§ **DATA IN THIS EXERCISE**

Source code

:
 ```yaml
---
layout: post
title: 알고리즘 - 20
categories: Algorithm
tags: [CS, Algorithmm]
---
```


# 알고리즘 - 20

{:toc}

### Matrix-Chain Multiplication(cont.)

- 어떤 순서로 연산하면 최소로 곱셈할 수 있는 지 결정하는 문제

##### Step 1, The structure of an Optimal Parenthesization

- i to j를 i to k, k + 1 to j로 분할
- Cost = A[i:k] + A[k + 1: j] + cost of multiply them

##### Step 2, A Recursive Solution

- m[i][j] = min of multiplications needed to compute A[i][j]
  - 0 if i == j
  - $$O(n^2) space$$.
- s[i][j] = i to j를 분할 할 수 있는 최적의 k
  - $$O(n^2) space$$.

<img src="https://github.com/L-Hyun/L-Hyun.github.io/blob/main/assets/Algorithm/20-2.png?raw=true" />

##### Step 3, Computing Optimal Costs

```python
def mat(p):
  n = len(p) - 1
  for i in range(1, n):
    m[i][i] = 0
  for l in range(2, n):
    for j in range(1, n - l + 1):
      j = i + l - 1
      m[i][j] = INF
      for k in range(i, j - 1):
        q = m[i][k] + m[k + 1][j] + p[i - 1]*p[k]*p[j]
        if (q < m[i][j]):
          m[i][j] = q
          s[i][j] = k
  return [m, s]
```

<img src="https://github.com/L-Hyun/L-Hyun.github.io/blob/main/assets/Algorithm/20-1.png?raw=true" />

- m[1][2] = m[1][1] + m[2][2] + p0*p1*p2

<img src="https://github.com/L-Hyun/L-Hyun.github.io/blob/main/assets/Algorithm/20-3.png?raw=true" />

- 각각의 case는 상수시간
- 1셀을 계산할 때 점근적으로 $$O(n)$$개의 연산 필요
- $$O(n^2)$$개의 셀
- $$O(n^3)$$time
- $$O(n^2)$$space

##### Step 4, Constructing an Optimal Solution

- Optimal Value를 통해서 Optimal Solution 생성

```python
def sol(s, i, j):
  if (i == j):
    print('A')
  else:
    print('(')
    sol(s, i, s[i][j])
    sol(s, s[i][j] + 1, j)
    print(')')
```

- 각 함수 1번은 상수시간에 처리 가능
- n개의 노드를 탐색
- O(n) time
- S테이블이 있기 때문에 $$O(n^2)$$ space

§ **WHAT TO PRODUCE**
Give the entries again in full, exactly as they are written.

§ **RESPONSE TO THIS TASK**
Source code

:
 ```yaml
---
layout: post
title: 알고리즘 - 20
categories: Algorithm
tags: [CS, Algorithmm]
---
```


# 알고리즘 - 20

{:toc}

### Matrix-Chain Multiplication(cont.)

- 어떤 순서로 연산하면 최소로 곱셈할 수 있는 지 결정하는 문제

##### Step 1, The structure of an Optimal Parenthesization

- i to j를 i to k, k + 1 to j로 분할
- Cost = A[i:k] + A[k + 1: j] + cost of multiply them

##### Step 2, A Recursive Solution

- m[i][j] = min of multiplications needed to compute A[i][j]
  - 0 if i == j
  - $$O(n^2) space$$.
- s[i][j] = i to j를 분할 할 수 있는 최적의 k
  - $$O(n^2) space$$.

<img src="https://github.com/L-Hyun/L-Hyun.github.io/blob/main/assets/Algorithm/20-2.png?raw=true" />

##### Step 3, Computing Optimal Costs

```python
def mat(p):
  n = len(p) - 1
  for i in range(1, n):
    m[i][i] = 0
  for l in range(2, n):
    for j in range(1, n - l + 1):
      j = i + l - 1
      m[i][j] = INF
      for k in range(i, j - 1):
        q = m[i][k] + m[k + 1][j] + p[i - 1]*p[k]*p[j]
        if (q < m[i][j]):
          m[i][j] = q
          s[i][j] = k
  return [m, s]
```

<img src="https://github.com/L-Hyun/L-Hyun.github.io/blob/main/assets/Algorithm/20-1.png?raw=true" />

- m[1][2] = m[1][1] + m[2][2] + p0*p1*p2

<img src="https://github.com/L-Hyun/L-Hyun.github.io/blob/main/assets/Algorithm/20-3.png?raw=true" />

- 각각의 case는 상수시간
- 1셀을 계산할 때 점근적으로 $$O(n)$$개의 연산 필요
- $$O(n^2)$$개의 셀
- $$O(n^3)$$time
- $$O(n^2)$$space

##### Step 4, Constructing an Optimal Solution

- Optimal Value를 통해서 Optimal Solution 생성

```python
def sol(s, i, j):
  if (i == j):
    print('A')
  else:
    print('(')
    sol(s, i, s[i][j])
    sol(s, s[i][j] + 1, j)
    print(')')
```

- 각 함수 1번은 상수시간에 처리 가능
- n개의 노드를 탐색
- O(n) time
- S테이블이 있기 때문에 $$O(n^2)$$ space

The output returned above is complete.